Amamantar no solo es beneficioso para el infante. “En la mujer, reduce el riesgo de hemorragia posparto, ayuda a la involución uterina, retrasa el retorno de la menstruación, dando a la madre alguna protección contra nuevos embarazos y previene la anemia al conservar hierro. Además reduce el riesgo de cáncer de mama o de ovarios antes de la menopausia”, manifiesta el especialista.

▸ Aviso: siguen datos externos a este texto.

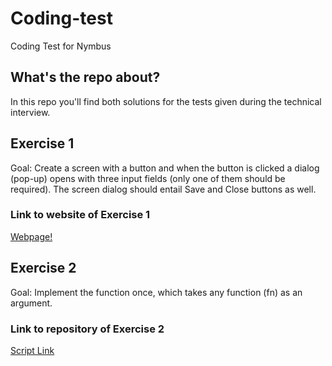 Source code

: # Coding-test
Coding Test for Nymbus

## What's the repo about?
In this repo you'll find both solutions for the tests given during the technical interview.

## Exercise 1
Goal: Create a screen with a button and when the button is clicked a dialog (pop-up) opens with
three input fields (only one of them should be required). The screen dialog should entail Save
and Close buttons as well.

### Link to website of Exercise 1
<a href="https://davidtc8.github.io/Coding-test/" target="_blank">Webpage!</a>

## Exercise 2
Goal: Implement the function once, which takes any function (fn) as an argument.

### Link to repository of Exercise 2
<a href="https://github.com/davidtc8/Coding-test/blob/master/Ex2/script.js" target="_blank">Script Link</a> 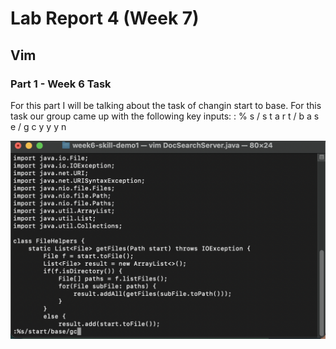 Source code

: # Lab Report 4 (Week 7)
## Vim



### Part 1 - Week 6 Task
For this part I will be talking about the task of changin start to base. For this task our group came up with the following key inputs:
: % s  / s t a r t / b a s e / g c <Enter> y y y n 

![Skills 1](Skills_1.png) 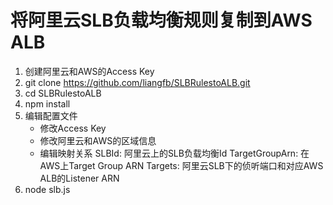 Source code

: # 将阿里云SLB负载均衡规则复制到AWS ALB

1. 创建阿里云和AWS的Access Key
2. git clone https://github.com/liangfb/SLBRulestoALB.git
3. cd SLBRulestoALB
4. npm install
5. 编辑配置文件
    - 修改Access Key
    - 修改阿里云和AWS的区域信息
    - 编辑映射关系
       SLBId: 阿里云上的SLB负载均衡Id
       TargetGroupArn: 在AWS上Target Group ARN
       Targets: 阿里云SLB下的侦听端口和对应AWS ALB的Listener ARN
6. node slb.js
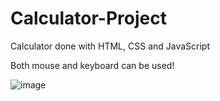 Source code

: # Calculator-Project

Calculator done with HTML, CSS and JavaScript

Both mouse and keyboard can be used!


![image](https://user-images.githubusercontent.com/111172141/185715233-959ef464-389f-42f3-9f37-c323315a27e0.png)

En ocasiones es necesaria una extracción previa de la leche. Suele ocurrir cuando el bebé tiene una enfermedad o no puede succionar el pecho. También cuando la madre no puede amamantar directamente, que esté separada de su hijo en las horas de las tomas, por tener los pezones agrietados o las mamas muy llenas. En ninguno de estos casos, el Dr. Ricciardelli recomienda el uso del biberón, dado que la forma de succionar es diferente. “Las alternativas incluyen la alimentación con vaso, cuchara, jeringa o cuentagotas. En caso de bebés prematuros, a través de una sonda de alimentación en el hospital o centro asistencial”, recalca.

La edad en que el bebé debe dejar de ser lactado es un tema que genera debates. De acuerdo a la Ley de Promoción y Protección de la Lactancia Materna (2007), debe instaurarse su práctica exclusiva durante los primeros seis meses de edad, seguida de la provisión de alimentos complementarios apropiados, y manteniéndola hasta los 2 años.

Es preciso que quien amamante, asuma varios cuidados. La alimentación juega un papel importante. Se deben consumir, al menos, tres comidas diarias, tratando de cubrir todos los grupos alimenticios. “Los suplementos de minerales y vitaminas no son sustitutos de una alimentación sana”, enfatiza. Evitar el alcohol, el cigarrillo y disminuir el consumo de cafeína, son otras medidas a tomar en cuenta.

Mantenerse informadas y tomar conciencia sobre la importancia de la lactancia materna es fundamental. “Actualmente, el CMC está en proceso de adecuación de un espacio destinado al Lactuario. Asimismo, tiene a su disposición personal calificado dispuesto a asesorar a las madres y ayudarlas a superar complicaciones que pueden surgir en el proceso como dolor al amamantar, grietas en el pezón, mastitis, infección, leche insuficiente, pezones planos o invertidos y depresión”, concluye Ricciardelli.